What Pushes Blood Sugar Outside Normal Range
Exercise, stress, illness, sleep quality, and the composition of your meals all create fluctuations. A high-carbohydrate meal produces a bigger glucose spike than a meal built around protein, fat, and fiber. Physical activity pulls glucose into muscles for energy, which can lower blood sugar for hours afterward. Poor or short sleep disrupts the hormonal balance that keeps glucose in check, and chronic stress keeps cortisol elevated, which nudges fasting levels upward over time.
These short-term shifts are normal. The concern starts when fasting levels consistently land between 100 and 125 mg/dL, or when A1C drifts into the 5.7% to 6.4% range. That territory is prediabetes, meaning the body’s insulin system is struggling to keep up. About 1 in 3 American adults falls into this category, often without knowing it, because prediabetes rarely causes noticeable symptoms.
When Blood Sugar Drops Too Low
A blood sugar level at or below 70 mg/dL is considered low (hypoglycemia). Symptoms include shakiness, sweating, confusion, irritability, and a rapid heartbeat.

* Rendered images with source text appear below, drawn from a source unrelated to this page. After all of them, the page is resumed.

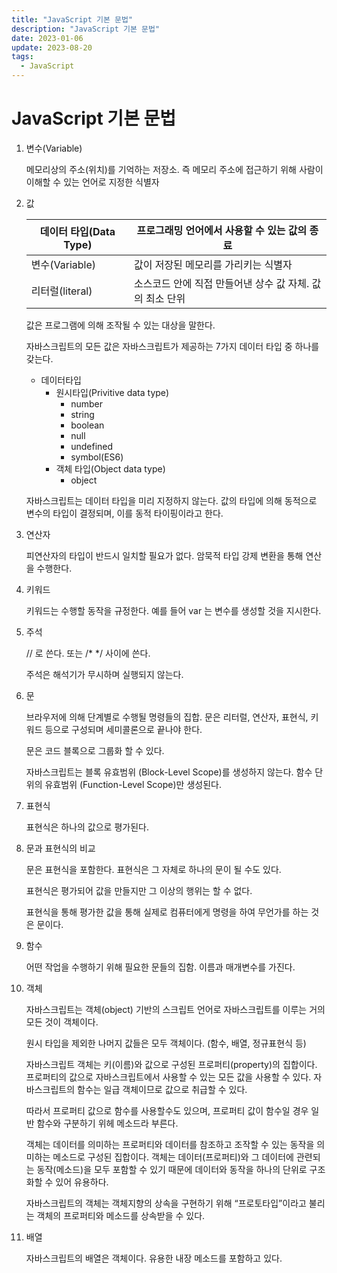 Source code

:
```yaml
---
title: "JavaScript 기본 문법"
description: "JavaScript 기본 문법"
date: 2023-01-06
update: 2023-08-20
tags:
  - JavaScript
---
```

# JavaScript 기본 문법

1. 변수(Variable)
    
    메모리상의 주소(위치)를 기억하는 저장소. 즉 메모리 주소에 접근하기 위해 사람이 이해할 수 있는 언어로 지정한 식별자
    
2. 값
    
    
    | 데이터 타입(Data Type) | 프로그래밍 언어에서 사용할 수 있는 값의 종료 |
    | --- | --- |
    | 변수(Variable) | 값이 저장된 메모리를 가리키는 식별자 |
    | 리터럴(literal) | 소스코드 안에 직접 만들어낸 상수 값 자체. 값의 최소 단위 |
    
    값은 프로그램에 의해 조작될 수 있는 대상을 말한다. 
    
    자바스크립트의 모든 값은 자바스크립트가 제공하는 7가지 데이터 타입 중 하나를 갖는다. 
    
    - 데이터타입
        - 원시타입(Privitive data type)
            - number
            - string
            - boolean
            - null
            - undefined
            - symbol(ES6)
        - 객체 타입(Object data type)
            - object
    
    자바스크립트는 데이터 타입을 미리 지정하지 않는다. 값의 타입에 의해 동적으로 변수의 타입이 결정되며, 이를 동적 타이핑이라고 한다. 
    
3. 연산자
    
    피연산자의 타입이 반드시 일치할 필요가 없다. 암묵적 타입 강제 변환을 통해 연산을 수행한다. 
    
4. 키워드
    
    키워드는 수행할 동작을 규정한다. 예를 들어 var 는 변수를 생성할 것을 지시한다. 
    
5. 주석
    
    // 로 쓴다. 또는 /* */ 사이에 쓴다. 
    
    주석은 해석기가 무시하며 실행되지 않는다. 
    
6. 문
    
    브라우저에 의해 단계별로 수행될 명령들의 집합. 문은 리터럴, 연산자, 표현식, 키워드 등으로 구성되며 세미콜론으로 끝나야 한다. 
    
    문은 코드 블록으로 그룹화 할 수 있다. 
    
    자바스크립트는 블록 유효범위 (Block-Level Scope)를 생성하지 않는다. 함수 단위의 유효범위 (Function-Level Scope)만 생성된다.
    
7. 표현식
    
    표현식은 하나의 값으로 평가된다.
    
8. 문과 표현식의 비교
    
    문은 표현식을 포함한다. 표현식은 그 자체로 하나의 문이 될 수도 있다. 
    
    표현식은 평가되어 값을 만들지만 그 이상의 행위는 할 수 없다. 
    
    표현식을 통해 평가한 값을 통해 실제로 컴퓨터에게 명령을 하여 무언가를 하는 것은 문이다.
    
9. 함수
    
    어떤 작업을 수행하기 위해 필요한 문들의 집함. 이름과 매개변수를 가진다. 
    
10. 객체
    
    자바스크립트는 객체(object) 기반의 스크립트 언어로 자바스크립트를 이루는 거의 모든 것이 객체이다. 
    
    원시 타입을 제외한 나머지 값들은 모두 객체이다. (함수, 배열, 정규표현식 등)
    
    자바스크립트 객체는 키(이름)와 값으로 구성된 프로퍼티(property)의 집합이다. 프로퍼티의 값으로 자바스크립트에서 사용할 수 있는 모든 값을 사용할 수 있다. 자바스크립트의 함수는 일급 객체이므로 값으로 취급할 수 있다. 
    
    따라서 프로퍼티 값으로 함수를 사용할수도 있으며, 프로퍼티 값이 함수일 경우 일반 함수와 구분하기 위헤 메소드라 부른다. 
    
    객체는 데이터를 의미하는 프로퍼티와 데이터를 참조하고 조작할 수 있는 동작을 의미하는 메소드로 구성된 집합이다. 객체는 데이터(프로퍼티)와 그 데이터에 관련되는 동작(메소드)을 모두 포함할 수 있기 때문에 데이터와 동작을 하나의 단위로 구조화할 수 있어 유용하다. 
    
    자바스크립트의 객체는 객체지향의 상속을 구현하기 위해 “프로토타입”이라고 불리는 객체의 프로퍼티와 메소드를 상속받을 수 있다. 
    
11. 배열
    
    자바스크립트의 배열은 객체이다. 유용한 내장 메소드를 포함하고 있다.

In people without diabetes, this most often happens after skipping meals, intense exercise, or drinking alcohol on an empty stomach. The body usually corrects it quickly through glucagon release, but eating or drinking something with fast-acting carbohydrates (juice, glucose tablets, candy) speeds recovery.
Hypoglycemia is more common and more dangerous in people taking insulin or certain diabetes medications, because those drugs can push blood sugar lower than the body’s natural feedback system would allow.
Blood Sugar During Pregnancy
Pregnancy naturally changes how the body handles glucose. For women who already have type 1 or type 2 diabetes, targets are tighter than the general population: a fasting goal of 70 to 95 mg/dL and a post-meal target of 100 to 120 mg/dL or lower. A1C targets during pregnancy generally fall below 6.0% to 7.0%, depending on individual risk.
Gestational diabetes, which develops during pregnancy in women who didn’t previously have diabetes, is screened for between weeks 24 and 28 with a glucose tolerance test. After delivery, blood sugar usually returns to normal, but the experience signals a higher lifetime risk of developing type 2 diabetes later.
What A1C Tells You That a Single Test Can’t
A fasting blood sugar test captures one moment. You could test normal in the morning after a good night’s sleep and a light dinner, yet still have blood sugar that spikes too high after meals or runs elevated most of the day. A1C fills that gap by measuring how much glucose has attached to your red blood cells over their roughly three-month lifespan. It’s a rolling average, not a snapshot.
An A1C below 5.7% corresponds to an average blood sugar around 117 mg/dL or less. At 6.5%, the average is closer to 140 mg/dL. The test doesn’t require fasting, which makes it convenient, but it can be less accurate in people with certain blood disorders or recent blood loss that affects red blood cell turnover.